Out of the lines below, please list those that hold the string "place".

Start of DATA SUPPLIED

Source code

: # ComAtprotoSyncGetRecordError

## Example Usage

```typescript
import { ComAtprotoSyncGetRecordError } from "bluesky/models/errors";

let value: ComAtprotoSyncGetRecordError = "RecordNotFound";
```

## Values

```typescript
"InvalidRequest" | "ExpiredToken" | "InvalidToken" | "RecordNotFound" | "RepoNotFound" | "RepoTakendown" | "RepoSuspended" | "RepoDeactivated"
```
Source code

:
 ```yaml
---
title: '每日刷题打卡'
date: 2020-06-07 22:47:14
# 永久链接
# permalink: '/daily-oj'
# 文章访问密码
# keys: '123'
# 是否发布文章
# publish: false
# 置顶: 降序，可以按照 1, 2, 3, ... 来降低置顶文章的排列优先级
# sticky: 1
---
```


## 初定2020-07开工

End of DATA SUPPLIED
Start of DATA SUPPLIED

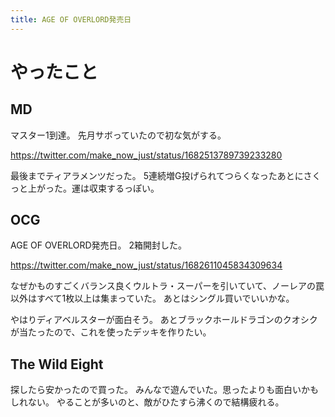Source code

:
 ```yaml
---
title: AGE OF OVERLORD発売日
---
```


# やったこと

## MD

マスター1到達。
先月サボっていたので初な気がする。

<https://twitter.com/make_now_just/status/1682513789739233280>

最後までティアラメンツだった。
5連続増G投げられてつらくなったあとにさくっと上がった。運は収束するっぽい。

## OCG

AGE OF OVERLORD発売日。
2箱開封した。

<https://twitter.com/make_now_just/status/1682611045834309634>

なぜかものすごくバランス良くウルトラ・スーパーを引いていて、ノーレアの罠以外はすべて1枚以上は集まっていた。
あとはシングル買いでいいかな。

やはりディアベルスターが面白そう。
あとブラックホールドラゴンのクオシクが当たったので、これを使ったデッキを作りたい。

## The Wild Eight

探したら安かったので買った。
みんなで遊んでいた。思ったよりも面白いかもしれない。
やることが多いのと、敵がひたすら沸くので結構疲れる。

End of DATA SUPPLIED
Start of DATA SUPPLIED

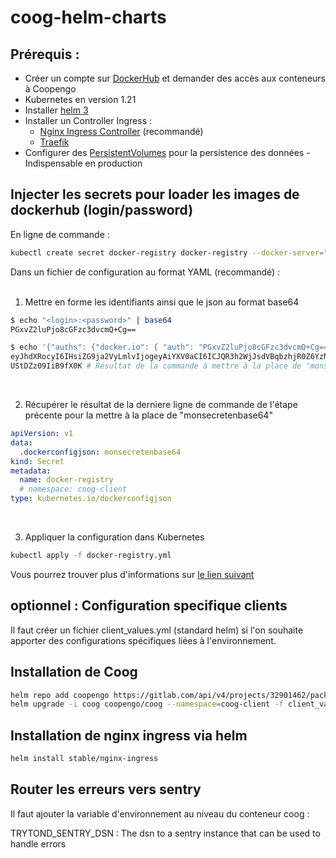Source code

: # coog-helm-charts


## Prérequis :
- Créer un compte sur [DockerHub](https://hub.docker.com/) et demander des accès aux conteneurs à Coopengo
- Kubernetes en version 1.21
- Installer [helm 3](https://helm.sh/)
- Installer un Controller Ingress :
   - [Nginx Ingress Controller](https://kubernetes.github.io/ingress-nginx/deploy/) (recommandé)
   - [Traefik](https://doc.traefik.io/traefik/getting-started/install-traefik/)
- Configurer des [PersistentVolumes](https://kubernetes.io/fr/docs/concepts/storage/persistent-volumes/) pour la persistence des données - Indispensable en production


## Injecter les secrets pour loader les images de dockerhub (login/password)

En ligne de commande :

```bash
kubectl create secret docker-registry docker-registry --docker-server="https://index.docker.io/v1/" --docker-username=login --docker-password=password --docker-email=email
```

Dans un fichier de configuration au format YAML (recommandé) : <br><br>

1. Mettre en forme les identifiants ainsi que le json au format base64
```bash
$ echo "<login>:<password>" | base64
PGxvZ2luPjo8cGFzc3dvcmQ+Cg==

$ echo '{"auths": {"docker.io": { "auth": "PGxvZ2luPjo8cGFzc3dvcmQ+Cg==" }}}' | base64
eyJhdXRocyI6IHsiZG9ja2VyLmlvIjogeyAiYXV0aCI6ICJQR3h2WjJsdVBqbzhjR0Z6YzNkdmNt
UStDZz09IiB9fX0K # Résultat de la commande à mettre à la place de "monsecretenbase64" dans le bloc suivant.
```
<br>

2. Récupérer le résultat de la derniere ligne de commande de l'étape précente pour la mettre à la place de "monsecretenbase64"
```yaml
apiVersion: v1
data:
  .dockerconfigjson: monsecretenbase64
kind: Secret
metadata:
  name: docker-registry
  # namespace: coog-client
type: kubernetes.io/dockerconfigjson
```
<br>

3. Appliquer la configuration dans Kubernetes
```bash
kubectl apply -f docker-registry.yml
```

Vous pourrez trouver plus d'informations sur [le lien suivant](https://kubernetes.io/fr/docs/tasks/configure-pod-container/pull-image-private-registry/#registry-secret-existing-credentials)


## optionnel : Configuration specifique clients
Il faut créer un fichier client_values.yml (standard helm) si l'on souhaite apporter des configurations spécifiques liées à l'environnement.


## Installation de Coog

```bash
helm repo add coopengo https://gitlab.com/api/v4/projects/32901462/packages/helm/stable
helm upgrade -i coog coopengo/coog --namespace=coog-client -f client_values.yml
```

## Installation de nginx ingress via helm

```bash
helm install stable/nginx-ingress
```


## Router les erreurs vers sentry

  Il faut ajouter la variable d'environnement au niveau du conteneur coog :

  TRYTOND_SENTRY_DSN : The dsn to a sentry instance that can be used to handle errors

End of DATA SUPPLIED

TASK ANSWER:
UStDZz09IiB9fX0K # Résultat de la commande à mettre à la place de "monsecretenbase64" dans le bloc suivant.
2. Récupérer le résultat de la derniere ligne de commande de l'étape précente pour la mettre à la place de "monsecretenbase64"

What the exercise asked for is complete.